══ Provided records ══

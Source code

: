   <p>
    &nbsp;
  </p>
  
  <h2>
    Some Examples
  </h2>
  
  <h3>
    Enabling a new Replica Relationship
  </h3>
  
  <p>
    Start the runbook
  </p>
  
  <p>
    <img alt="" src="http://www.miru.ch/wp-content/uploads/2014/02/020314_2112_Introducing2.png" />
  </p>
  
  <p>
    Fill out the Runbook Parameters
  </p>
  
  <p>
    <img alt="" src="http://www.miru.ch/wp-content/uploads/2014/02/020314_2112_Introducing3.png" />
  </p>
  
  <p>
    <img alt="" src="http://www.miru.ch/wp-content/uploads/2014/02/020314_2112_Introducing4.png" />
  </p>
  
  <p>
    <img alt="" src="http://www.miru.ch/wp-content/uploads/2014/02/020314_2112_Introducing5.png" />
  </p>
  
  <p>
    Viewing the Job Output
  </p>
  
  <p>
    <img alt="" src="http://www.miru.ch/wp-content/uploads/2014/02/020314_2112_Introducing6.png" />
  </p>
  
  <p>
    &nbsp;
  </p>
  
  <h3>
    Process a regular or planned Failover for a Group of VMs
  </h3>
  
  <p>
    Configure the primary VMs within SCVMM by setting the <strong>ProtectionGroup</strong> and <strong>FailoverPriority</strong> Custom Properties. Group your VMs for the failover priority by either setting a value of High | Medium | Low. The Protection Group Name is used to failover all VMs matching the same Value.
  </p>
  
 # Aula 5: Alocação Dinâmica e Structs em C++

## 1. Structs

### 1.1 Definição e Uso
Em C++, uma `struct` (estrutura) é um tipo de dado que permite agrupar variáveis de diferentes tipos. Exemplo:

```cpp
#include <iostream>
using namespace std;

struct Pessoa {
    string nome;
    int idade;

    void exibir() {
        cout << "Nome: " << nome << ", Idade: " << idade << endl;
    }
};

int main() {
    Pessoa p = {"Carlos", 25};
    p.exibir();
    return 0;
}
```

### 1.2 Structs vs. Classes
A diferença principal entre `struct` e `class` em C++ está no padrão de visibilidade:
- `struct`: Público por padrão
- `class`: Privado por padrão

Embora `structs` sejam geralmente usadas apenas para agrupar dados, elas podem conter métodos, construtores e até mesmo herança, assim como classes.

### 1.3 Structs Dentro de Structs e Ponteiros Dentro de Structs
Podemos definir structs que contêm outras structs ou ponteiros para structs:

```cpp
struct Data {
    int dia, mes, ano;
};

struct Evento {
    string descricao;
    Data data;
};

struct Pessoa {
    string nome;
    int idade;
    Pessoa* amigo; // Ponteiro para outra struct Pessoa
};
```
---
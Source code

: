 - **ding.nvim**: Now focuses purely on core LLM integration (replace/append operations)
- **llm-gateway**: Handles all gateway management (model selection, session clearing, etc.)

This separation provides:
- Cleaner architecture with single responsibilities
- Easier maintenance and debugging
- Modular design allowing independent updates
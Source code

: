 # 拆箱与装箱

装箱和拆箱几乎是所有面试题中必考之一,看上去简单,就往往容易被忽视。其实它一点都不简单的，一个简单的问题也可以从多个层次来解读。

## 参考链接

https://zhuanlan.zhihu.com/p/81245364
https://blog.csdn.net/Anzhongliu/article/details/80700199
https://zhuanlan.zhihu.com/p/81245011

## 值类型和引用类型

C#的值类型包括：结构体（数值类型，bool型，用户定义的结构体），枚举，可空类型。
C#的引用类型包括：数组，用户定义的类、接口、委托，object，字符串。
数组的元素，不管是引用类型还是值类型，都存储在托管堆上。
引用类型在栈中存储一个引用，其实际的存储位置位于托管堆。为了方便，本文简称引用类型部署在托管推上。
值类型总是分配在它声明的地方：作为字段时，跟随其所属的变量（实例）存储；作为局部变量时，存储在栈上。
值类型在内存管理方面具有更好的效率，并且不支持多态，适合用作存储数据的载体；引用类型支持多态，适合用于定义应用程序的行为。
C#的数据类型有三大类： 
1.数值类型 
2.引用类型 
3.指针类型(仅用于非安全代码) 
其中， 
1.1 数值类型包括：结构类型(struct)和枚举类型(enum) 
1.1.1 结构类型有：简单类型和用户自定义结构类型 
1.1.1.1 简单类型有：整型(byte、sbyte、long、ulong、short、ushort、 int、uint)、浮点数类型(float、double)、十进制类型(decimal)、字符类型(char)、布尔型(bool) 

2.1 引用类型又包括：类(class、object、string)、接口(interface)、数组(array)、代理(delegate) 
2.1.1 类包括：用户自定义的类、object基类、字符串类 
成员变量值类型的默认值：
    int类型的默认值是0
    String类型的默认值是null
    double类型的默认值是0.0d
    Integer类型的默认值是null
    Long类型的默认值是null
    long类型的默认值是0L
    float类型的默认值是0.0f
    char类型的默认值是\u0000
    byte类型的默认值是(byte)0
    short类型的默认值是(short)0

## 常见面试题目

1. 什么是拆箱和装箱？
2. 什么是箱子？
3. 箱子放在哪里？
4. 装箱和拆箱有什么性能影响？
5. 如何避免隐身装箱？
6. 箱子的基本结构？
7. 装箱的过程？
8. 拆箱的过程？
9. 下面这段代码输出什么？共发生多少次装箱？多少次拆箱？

═══

All that belongs in the answer is the run of lines above from the line containing "https://zhuanlan.zhihu.com/p/81245011" through the line containing "1.1.1 结构类型有：简单类型和用户自定义结构类型", exactly as written.

https://zhuanlan.zhihu.com/p/81245011

## 值类型和引用类型

C#的值类型包括：结构体（数值类型，bool型，用户定义的结构体），枚举，可空类型。
C#的引用类型包括：数组，用户定义的类、接口、委托，object，字符串。
数组的元素，不管是引用类型还是值类型，都存储在托管堆上。
引用类型在栈中存储一个引用，其实际的存储位置位于托管堆。为了方便，本文简称引用类型部署在托管推上。
值类型总是分配在它声明的地方：作为字段时，跟随其所属的变量（实例）存储；作为局部变量时，存储在栈上。
值类型在内存管理方面具有更好的效率，并且不支持多态，适合用作存储数据的载体；引用类型支持多态，适合用于定义应用程序的行为。
C#的数据类型有三大类： 
1.数值类型 
2.引用类型 
3.指针类型(仅用于非安全代码) 
其中， 
1.1 数值类型包括：结构类型(struct)和枚举类型(enum) 
1.1.1 结构类型有：简单类型和用户自定义结构类型 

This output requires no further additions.